For one thing, media talk about a recession is only half what it was during the dot-com bust, and this time high-tech will fare much better than it did back then. Chances are only 50% that we will see a US recession this time, and if so it will be mild, and overseas markets should keep high-tech markets perking even if the US slows down, Behravesh predicted, especially with the continuing weakness with the US dollar.
His biggest concern is a possible boom-bust in China, following the Beijing Olympics this August, since the emerging nations, especially in the western Pacific, where growth is now strongest of any region, depends heavily on trade with China. Behravesh pointed out that every sector in the Chinese economy is reported to be growing faster than the national average, which suggests that total growth is stronger than the 11% being reported.
In spite of efforts by the Chinese government to slow growth, fixed asset investment is still rising 30%/year, he said. Still, he considers the current Chinese business cycle to be moderate so far, and sees the chances of a hard landing (which in China is still 5%-6% growth) at one in three. Behravesh explained that China’s economy must grow at least 8%/year just to absorb excess labor; otherwise there will be a recession which will greatly impact emerging markets.
Bill McClean, of IC Insights, along with other speakers, pointed out that China’s efforts to slow its economy would remain half-hearted until after the Olympics. Still, he expects China to grow 10.5% in 2008 after 11.5% growth in 2007. A big concern there, he added, is 18% inflation in food prices, which could stir unrest.
A number of speakers expect global economic growth to slow some this year, perhaps from 3.7% in 2007 down to 3.3%, according to Dean Freeman, research VP, Gartner Dataquest. But this will be only a mild slowdown, so the weak US dollar means that exports could help compensate for a slowdown in the US.
The US has a “double shock” economy, Behravesh said, requiring at least two forces to slow it down, and this has come with high oil prices and the housing slump.
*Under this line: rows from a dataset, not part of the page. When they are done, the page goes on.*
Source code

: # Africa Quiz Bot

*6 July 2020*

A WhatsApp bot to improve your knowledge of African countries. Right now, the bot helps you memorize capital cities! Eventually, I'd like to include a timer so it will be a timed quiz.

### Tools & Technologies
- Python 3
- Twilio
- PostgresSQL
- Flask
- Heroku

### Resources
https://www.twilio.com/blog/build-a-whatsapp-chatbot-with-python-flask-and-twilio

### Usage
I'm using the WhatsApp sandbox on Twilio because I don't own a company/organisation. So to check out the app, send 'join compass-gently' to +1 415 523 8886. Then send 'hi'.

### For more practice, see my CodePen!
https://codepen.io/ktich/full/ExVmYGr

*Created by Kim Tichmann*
As job growth and capital spending by industry are slowing in the 1Q08, the US economy is vulnerable to a third shock, even a mild one, he suggested.
Meanwhile, Behravesh expects the Federal Reserve to cut interest rates another 100 basis points this year, but any fiscal stimulus would likely be too late to do much good if a mild recession does develop early this year.
Several factors would keep a recession mild if it does come, he explained. Even with oil prices quadrupling, inflation is down. Interest rates also are already lower than in 2001. Corporate profits still remain strong, although growth has slowed recently. He also pointed out that the impact of falling housing prices will have much less impact on household net worth than the sharp drop in the stock market did in 2001.
The housing bubble is the epicenter this time around, Behravesh said, while there are no excesses in inventories or capital spending in the high-tech sector.
He expects continuing weakening of the dollar well into 2008, which will help boost US technology exports. While he expects developing economies to decelerate, it will not be as much as in the US. High commodity prices will keep their economies strong, he believes, and most have built strong reserves. At the same time, a flight from risk could constrain some investment there. If commodity prices fall, however, this would strongly impact developing nations. B.H.